Unzeitgemäß im besten Sinne, meist mit den klassischen Techniken der Malerei, aber auch mit Lithografien und Materialkollagen, sucht Georg Weise ganz altmodisch nach der Wahrheit in unserer Zeit. Konkret ist das für ihn Trauerarbeit über den Verlust seines Paradieses, der Zeit der frühen 90er Jahre, die Zeit der Wende, einer Stimmung des „Alles ist möglich“, nach der er sich gesellschaftlich wie privat zurücksehnt. Die Erinnerung an den Überschwang der jugendlichen Gefühle von damals gibt ihm bis heute den Impetus für sein Werk. Die Arbeit ist dabei existentiell zu einer Art Notwehr gegen die Resignation und den Verlust des Ich geworden. Wo die intensiv erlebten Grenzüberschreitungen schon mehrfach zu Katastrophen führten, bedient sich Georg Weise nun kontrolliert seines Talents, das Unterbewusste und das Unaussprechliche seiner Welt mit anderen zu teilen. Der kraftstrotzende Narzissmus früherer Tage ist einer ruhigen, konzentrierten Suche nach Bildern jenseits der eigenen Person gewichen.
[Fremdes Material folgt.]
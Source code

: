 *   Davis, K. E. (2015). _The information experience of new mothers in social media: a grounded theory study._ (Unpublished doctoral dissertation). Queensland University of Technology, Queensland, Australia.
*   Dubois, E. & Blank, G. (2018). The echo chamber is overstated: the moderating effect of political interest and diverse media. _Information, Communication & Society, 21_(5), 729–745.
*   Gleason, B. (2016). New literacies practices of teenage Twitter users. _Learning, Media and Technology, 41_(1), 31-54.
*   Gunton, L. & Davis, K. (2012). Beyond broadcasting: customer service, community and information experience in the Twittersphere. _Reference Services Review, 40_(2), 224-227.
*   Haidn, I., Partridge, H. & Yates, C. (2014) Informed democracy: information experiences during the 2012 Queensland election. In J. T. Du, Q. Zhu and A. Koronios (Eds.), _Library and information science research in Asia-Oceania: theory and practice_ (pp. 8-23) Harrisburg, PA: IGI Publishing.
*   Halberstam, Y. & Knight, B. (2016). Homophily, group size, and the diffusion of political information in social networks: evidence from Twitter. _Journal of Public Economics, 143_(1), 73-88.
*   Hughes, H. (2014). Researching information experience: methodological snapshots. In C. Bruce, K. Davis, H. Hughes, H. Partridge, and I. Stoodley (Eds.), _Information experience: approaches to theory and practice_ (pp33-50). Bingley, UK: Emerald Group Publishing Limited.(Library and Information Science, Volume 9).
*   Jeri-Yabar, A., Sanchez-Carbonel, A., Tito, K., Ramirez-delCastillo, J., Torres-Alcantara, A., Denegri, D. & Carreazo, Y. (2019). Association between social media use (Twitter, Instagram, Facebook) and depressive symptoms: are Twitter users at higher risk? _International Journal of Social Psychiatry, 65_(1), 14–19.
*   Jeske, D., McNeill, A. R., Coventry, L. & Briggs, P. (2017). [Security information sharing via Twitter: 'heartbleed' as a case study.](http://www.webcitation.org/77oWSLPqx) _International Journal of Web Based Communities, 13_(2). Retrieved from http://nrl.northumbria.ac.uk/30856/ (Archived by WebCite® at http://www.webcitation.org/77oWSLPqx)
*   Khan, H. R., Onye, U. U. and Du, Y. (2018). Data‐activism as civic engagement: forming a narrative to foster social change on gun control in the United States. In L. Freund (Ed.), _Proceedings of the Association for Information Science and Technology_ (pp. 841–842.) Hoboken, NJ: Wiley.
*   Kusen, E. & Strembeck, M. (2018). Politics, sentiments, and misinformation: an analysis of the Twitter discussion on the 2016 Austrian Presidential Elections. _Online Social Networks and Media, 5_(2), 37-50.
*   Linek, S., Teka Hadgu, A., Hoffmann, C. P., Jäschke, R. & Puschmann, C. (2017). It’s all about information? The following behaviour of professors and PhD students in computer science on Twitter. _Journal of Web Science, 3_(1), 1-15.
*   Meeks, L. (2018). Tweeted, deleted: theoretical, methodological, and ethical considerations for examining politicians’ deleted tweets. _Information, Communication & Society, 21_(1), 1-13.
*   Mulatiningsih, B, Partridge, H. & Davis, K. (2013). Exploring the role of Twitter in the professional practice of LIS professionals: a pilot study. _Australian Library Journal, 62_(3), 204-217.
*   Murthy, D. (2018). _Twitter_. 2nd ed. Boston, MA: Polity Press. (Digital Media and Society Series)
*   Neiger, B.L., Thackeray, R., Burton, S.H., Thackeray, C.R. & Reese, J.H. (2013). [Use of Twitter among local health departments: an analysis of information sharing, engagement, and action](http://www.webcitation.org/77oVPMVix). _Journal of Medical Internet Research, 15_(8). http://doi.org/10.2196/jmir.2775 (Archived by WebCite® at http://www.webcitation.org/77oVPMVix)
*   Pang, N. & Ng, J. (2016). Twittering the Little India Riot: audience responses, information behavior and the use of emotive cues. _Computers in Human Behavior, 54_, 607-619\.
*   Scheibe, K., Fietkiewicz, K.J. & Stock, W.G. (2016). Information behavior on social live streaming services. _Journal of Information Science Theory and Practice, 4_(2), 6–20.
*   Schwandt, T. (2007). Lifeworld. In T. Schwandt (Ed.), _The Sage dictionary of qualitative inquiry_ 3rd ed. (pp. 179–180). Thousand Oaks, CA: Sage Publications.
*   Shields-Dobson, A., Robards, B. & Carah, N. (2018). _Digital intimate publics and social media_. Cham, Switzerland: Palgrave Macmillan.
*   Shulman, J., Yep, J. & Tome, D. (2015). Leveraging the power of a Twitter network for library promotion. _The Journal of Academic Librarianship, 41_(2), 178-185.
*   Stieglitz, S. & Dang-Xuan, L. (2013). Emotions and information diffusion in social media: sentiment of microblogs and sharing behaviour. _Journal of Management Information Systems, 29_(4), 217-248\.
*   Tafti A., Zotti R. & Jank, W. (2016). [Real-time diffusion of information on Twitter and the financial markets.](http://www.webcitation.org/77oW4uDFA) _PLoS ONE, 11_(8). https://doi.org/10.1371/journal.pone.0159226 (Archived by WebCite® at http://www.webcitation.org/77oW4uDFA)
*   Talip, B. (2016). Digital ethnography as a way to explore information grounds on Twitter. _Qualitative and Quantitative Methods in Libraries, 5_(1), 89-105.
An vertrauten Plätzen in Mexiko, Dambeck und in seiner Friedrichshainer Wohnung sammelt Georg Weise Kraft für die Arbeit im betonierten Kelleratelier. Dort, in der Unterwelt, verdichtet er seine Trauer. Zu den „Mondkindern“ beispielsweise, einer Serie von irrealen Figuren, die weltvergessen ihren eigenen Körper zu entdecken scheinen. Oder den – stellvertretend für weitere Reihen – gezeigten Einzelwerken wie den apokalyptischen „Teerblumen“, den sich scheinbar im Wind bewegenden „Brennnesseln“ (wo die Malerei an ihre Grenzen stieß und aus Gründen der Authentizität durch Originalpflanzen ersetzt wurde), den „Bäumen“, die es in einer Tag- und einer Nachtversion gibt, dem höllischen „Kerberos“ und den edlen „Schwänen“, aber auch dem „Wasserhahn“, einem Motiv, das eher beiläufig bei einem Friedhofsbesuch entstand.
Harmonie, Schönheit und eine sinnvolle Ordung sind die verborgenen Sehnsüchte von Georg Weise. Doch in guten Zeiten fehlt oft der Impuls zum schöpferischen Tun. So wird das alte Motiv von der Überwindung des Leidens durch die Kunst wieder fruchtbar und bietet uns die Freude, Georg Weises Melancholie zu spüren und teilnehmen zu können an seinen inneren Stimmungen, an der „nassgeweinten Welt“.